> **Your goal**
Please report every line in the material below where the word "少数民族" is found.
Top of Excerpted records
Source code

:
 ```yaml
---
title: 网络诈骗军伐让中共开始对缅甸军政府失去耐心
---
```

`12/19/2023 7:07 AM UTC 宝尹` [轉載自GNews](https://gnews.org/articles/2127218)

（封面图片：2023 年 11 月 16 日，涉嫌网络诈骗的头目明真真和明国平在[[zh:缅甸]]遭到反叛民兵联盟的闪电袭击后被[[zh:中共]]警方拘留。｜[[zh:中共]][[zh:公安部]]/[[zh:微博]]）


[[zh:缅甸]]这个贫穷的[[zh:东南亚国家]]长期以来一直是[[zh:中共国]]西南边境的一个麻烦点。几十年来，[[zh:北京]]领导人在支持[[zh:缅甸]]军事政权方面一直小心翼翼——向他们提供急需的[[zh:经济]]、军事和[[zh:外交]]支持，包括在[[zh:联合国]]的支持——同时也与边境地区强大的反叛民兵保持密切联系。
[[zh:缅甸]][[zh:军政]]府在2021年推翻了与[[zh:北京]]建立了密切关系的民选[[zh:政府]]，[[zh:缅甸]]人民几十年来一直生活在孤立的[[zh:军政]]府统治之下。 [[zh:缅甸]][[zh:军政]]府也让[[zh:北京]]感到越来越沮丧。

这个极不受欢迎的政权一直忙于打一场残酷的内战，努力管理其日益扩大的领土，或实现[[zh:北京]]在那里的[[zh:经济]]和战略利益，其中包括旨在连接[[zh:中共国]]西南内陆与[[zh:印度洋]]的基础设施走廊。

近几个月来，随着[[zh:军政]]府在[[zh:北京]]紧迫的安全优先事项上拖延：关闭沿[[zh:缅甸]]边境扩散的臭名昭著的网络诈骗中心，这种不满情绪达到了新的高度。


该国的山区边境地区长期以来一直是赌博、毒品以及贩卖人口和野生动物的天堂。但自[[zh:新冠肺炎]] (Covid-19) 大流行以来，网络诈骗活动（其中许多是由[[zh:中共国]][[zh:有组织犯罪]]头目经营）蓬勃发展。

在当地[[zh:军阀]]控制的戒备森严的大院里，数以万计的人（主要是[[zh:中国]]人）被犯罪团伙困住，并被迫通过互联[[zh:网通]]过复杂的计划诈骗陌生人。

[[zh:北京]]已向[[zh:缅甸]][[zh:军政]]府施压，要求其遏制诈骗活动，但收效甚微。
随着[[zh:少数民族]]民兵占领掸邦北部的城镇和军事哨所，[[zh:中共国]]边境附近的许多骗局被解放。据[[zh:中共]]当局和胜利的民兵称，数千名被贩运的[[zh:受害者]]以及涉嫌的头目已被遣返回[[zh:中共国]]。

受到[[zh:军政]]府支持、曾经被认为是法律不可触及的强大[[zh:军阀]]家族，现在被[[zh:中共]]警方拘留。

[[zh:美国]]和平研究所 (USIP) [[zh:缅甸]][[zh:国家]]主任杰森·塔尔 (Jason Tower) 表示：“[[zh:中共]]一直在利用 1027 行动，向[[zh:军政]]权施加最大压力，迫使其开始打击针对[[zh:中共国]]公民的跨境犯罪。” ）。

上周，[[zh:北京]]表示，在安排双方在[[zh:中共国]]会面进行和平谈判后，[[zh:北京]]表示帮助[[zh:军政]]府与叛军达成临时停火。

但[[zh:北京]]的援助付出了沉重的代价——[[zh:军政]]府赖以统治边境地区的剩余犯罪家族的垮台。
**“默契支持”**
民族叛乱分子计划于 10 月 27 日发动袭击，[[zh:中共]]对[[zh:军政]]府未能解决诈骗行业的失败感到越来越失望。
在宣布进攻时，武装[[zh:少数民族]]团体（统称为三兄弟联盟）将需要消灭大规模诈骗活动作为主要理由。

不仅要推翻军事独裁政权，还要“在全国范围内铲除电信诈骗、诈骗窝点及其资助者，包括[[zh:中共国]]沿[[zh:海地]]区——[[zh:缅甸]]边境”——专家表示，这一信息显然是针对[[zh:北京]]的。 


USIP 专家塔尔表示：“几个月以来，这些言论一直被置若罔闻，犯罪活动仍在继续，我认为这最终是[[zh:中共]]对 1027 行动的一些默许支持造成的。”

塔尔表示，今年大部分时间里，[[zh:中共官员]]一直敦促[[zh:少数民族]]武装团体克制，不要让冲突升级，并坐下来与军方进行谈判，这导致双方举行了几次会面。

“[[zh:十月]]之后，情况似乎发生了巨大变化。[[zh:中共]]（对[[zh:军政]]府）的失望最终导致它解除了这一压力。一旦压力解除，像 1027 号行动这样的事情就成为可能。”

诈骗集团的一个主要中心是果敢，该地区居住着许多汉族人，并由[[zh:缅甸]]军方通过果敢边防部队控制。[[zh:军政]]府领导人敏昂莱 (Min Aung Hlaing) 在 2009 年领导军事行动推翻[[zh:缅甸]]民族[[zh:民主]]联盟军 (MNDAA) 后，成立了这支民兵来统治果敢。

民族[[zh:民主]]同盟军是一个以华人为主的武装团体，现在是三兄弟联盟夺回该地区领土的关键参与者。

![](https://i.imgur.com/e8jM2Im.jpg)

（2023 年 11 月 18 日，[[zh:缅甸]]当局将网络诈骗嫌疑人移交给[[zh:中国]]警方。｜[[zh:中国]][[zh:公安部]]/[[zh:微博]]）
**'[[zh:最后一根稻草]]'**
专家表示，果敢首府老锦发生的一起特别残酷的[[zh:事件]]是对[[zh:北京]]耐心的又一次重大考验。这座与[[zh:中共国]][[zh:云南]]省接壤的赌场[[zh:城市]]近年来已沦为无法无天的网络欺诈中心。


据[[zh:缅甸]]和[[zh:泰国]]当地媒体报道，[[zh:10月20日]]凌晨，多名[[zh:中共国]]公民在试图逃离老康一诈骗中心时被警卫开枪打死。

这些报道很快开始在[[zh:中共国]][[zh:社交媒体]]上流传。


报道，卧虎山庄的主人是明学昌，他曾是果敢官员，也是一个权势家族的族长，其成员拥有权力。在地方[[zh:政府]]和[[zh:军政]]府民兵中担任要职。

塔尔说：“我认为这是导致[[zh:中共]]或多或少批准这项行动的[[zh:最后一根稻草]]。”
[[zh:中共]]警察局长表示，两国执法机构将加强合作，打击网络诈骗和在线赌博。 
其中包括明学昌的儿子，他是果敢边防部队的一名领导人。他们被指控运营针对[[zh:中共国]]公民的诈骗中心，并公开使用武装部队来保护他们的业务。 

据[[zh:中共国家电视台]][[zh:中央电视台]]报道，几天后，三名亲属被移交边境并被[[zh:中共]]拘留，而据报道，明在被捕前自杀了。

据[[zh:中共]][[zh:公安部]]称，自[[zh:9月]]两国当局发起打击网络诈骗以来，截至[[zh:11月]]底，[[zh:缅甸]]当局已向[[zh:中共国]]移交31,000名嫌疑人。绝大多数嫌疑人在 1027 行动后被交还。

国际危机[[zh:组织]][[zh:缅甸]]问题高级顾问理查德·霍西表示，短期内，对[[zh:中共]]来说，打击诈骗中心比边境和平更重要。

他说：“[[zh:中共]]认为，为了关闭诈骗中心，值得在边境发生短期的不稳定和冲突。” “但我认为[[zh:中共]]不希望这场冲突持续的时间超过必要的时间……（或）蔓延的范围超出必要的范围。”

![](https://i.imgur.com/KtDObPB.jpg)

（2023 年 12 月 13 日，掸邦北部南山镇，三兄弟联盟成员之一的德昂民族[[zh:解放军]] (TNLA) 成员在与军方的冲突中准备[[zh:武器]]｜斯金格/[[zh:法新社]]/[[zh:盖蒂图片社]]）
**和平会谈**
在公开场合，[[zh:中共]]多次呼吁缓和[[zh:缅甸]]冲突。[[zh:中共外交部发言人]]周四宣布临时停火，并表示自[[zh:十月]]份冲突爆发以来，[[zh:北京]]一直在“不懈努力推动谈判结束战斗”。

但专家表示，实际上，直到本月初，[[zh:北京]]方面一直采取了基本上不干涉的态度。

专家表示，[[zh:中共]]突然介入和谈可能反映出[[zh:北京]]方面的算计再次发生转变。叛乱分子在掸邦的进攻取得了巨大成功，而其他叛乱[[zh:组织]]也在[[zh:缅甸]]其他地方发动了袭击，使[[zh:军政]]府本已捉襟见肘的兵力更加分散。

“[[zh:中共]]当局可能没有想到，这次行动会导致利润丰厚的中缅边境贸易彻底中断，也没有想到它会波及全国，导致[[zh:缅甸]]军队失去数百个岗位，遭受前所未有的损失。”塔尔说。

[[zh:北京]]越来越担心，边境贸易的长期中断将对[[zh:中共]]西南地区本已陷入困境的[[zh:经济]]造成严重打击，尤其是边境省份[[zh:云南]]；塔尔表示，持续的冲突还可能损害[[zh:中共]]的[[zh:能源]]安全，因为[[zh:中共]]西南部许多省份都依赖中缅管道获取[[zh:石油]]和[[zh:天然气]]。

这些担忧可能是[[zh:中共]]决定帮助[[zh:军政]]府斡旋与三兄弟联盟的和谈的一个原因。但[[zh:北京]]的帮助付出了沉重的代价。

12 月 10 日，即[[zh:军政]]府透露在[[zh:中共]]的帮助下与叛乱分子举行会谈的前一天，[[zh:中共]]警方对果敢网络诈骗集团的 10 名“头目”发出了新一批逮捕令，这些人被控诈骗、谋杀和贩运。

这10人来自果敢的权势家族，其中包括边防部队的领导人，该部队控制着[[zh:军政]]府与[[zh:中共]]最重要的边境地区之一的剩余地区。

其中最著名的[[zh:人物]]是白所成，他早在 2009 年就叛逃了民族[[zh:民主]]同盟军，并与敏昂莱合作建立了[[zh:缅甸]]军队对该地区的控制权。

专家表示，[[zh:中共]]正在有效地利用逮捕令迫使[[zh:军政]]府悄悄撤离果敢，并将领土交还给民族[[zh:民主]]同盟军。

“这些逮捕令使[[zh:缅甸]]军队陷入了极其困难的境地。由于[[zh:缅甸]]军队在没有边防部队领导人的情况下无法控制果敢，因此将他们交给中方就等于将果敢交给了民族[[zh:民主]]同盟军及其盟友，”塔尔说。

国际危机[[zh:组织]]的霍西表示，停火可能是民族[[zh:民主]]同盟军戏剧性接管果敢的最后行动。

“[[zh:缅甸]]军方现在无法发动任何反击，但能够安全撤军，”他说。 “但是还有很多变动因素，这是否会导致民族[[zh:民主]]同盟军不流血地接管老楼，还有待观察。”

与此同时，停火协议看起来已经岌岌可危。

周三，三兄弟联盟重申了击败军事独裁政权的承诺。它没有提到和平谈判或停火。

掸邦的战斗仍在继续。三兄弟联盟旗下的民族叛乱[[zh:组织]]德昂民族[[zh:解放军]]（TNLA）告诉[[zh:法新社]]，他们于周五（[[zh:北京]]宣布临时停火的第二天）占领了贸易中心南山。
Bottom of Excerpted records
> **Final answer**
随着[[zh:少数民族]]民兵占领掸邦北部的城镇和军事哨所，[[zh:中共国]]边境附近的许多骗局被解放。据[[zh:中共]]当局和胜利的民兵称，数千名被贩运的[[zh:受害者]]以及涉嫌的头目已被遣返回[[zh:中共国]]。
在宣布进攻时，武装[[zh:少数民族]]团体（统称为三兄弟联盟）将需要消灭大规模诈骗活动作为主要理由。
塔尔表示，今年大部分时间里，[[zh:中共官员]]一直敦促[[zh:少数民族]]武装团体克制，不要让冲突升级，并坐下来与军方进行谈判，这导致双方举行了几次会面。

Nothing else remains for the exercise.